ERB of the Silver Screen
A Resource Guide to the Movies of Edgar Rice Burroughs
An ongoing ERBzine and ERB C.H.A.S.E.R. ENCYCLOPEDIA project


From TARZAN ON FILM by Scott Tracy Griffin


Celebrating the Tarzan Film Centennial #21

Colin Kenny
In the novel “Tarzan of the Apes,” one obstacle to the ape-man’s love for Jane is his cousin, William Cecil Clayton. With Tarzan’s father, John Clayton, presumed dead in Africa, Cecil holds the heredity title of Lord Greystoke—and is courting Jane Porter when they are stranded in the jungle.

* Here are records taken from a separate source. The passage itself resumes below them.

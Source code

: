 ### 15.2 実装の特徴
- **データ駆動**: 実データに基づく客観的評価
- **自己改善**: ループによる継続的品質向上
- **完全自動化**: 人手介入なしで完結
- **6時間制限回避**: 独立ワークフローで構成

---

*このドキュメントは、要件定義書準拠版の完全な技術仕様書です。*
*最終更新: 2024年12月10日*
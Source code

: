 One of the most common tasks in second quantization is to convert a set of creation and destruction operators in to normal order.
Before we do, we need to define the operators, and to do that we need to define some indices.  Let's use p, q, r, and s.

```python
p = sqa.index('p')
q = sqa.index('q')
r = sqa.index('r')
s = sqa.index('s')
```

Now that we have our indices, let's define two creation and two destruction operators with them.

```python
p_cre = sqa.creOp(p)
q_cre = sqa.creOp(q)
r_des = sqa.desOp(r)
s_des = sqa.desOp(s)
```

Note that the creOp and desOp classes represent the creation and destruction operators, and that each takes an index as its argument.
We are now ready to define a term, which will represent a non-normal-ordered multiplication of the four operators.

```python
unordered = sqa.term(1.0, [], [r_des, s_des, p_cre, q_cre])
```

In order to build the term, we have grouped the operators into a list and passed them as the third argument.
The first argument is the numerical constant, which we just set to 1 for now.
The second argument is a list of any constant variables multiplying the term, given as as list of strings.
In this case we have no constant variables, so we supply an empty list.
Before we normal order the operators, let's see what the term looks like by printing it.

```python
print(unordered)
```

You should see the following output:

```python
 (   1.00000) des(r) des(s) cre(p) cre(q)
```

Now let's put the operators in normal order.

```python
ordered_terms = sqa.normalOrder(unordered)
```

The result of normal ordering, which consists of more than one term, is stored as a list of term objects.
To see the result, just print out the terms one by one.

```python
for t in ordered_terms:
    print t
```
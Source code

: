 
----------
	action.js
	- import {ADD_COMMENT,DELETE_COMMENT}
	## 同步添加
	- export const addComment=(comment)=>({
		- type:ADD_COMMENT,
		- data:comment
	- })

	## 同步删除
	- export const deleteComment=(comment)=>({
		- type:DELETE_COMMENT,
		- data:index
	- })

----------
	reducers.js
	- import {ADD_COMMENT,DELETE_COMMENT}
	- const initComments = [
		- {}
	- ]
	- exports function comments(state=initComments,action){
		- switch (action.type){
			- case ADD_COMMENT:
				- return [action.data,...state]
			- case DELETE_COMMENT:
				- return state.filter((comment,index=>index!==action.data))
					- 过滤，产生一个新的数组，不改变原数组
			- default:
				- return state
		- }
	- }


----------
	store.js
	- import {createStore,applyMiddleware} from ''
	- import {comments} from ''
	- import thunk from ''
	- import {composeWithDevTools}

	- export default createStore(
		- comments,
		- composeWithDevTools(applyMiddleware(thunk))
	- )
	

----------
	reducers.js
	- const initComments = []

In the 1918 film adaptation, Cecil is played by Colin Kenny, complete with a mustache made for twirling. Cecil continues to complicate things in the sequel, “The Romance of Tarzan,” until Tarzan’s true identity is revealed and his birthright restored.

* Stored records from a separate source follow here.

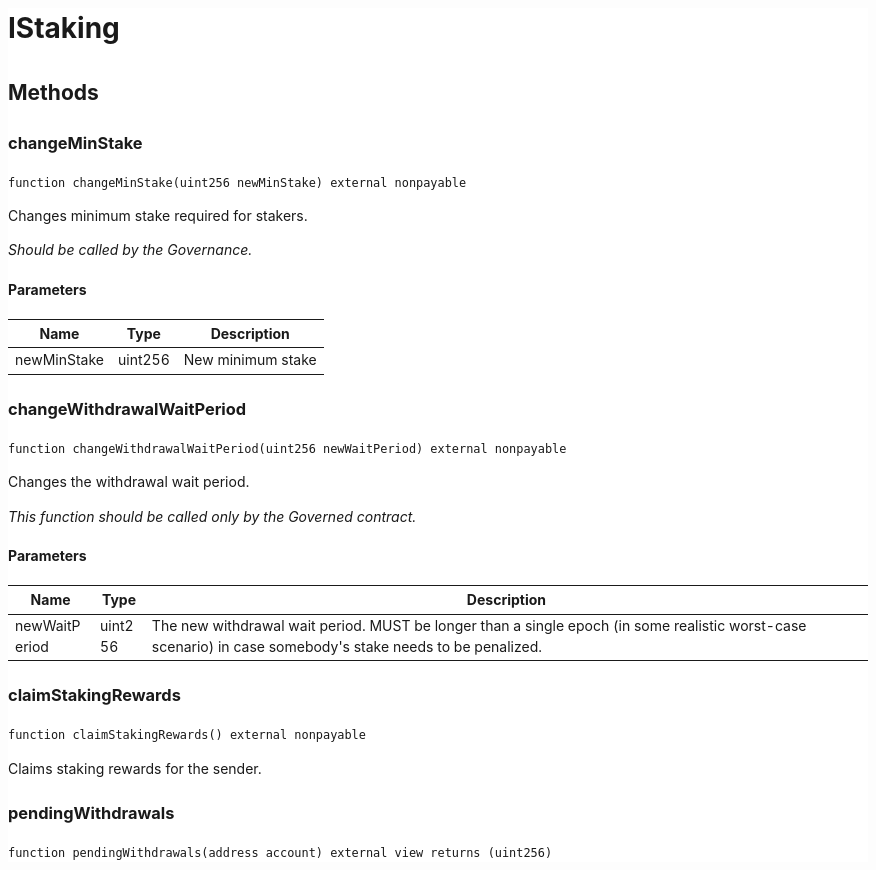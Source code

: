 # IStaking









## Methods

### changeMinStake

```solidity
function changeMinStake(uint256 newMinStake) external nonpayable
```

Changes minimum stake required for stakers.

*Should be called by the Governance.*

#### Parameters

| Name | Type | Description |
|---|---|---|
| newMinStake | uint256 | New minimum stake |

### changeWithdrawalWaitPeriod

```solidity
function changeWithdrawalWaitPeriod(uint256 newWaitPeriod) external nonpayable
```

Changes the withdrawal wait period.

*This function should be called only by the Governed contract.*

#### Parameters

| Name | Type | Description |
|---|---|---|
| newWaitPeriod | uint256 | The new withdrawal wait period. MUST be longer than a single epoch (in some realistic worst-case scenario) in case somebody&#39;s stake needs to be penalized. |

### claimStakingRewards

```solidity
function claimStakingRewards() external nonpayable
```

Claims staking rewards for the sender.




### pendingWithdrawals

```solidity
function pendingWithdrawals(address account) external view returns (uint256)
```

“Apes” was one of the first U.S. film credits for Kenny, a stage actor in his native Ireland who emigrated to the United States in 1917. Kenny, born Oswald Joseph Collins in Dublin on December 4, 1888, appeared in scores of films, though in his later career he was reduced to uncredited extra roles. He died December 2, 1968 in Los Angeles.

Above, Kenny as he appeared in "Tarzan of the Apes," and in an uncredited role in Alfred Hitchcock's "North by Northwest" (1959).

Celebrating the Tarzan Film Centennial #22

George B. French as Binns, the sailor, in "Tarzan of the Apes" (1918)

George B. French as Professor Clements, flea circus proprietor,
in the 1926 Hal Roach Our Gang comedy short, "Thundering Fleas".

In the novel “Tarzan of the Apes,” the young Tarzan, living with a tribe of apes, teaches himself to read English by breaking into his dead parents’ cabin and reading the childrens’ primers within. He is unable to speak a human language until adulthood, when he rescues the French naval officer, Lieutenant D’Arnot, who teaches him French.

In the 1918 film adaptation, D’Arnot is replaced by the sympathetic swab Binns, who saves Lord and Lady Greystoke from his fellow mutineers and is marooned in Africa for his troubles. After ten years of privation and slavery, he escapes and seeks the Greystokes, finding their son, instead. Binns teaches Tarzan English before departing for civilization to bring a rescue party.

Binns is played by George B. French, a prolific actor of the silent and early sound era. Born in Storm Lake, Iowa on April 14, 1883, French began his career with Universal in 1912 and appeared in Christie Comedies for several years.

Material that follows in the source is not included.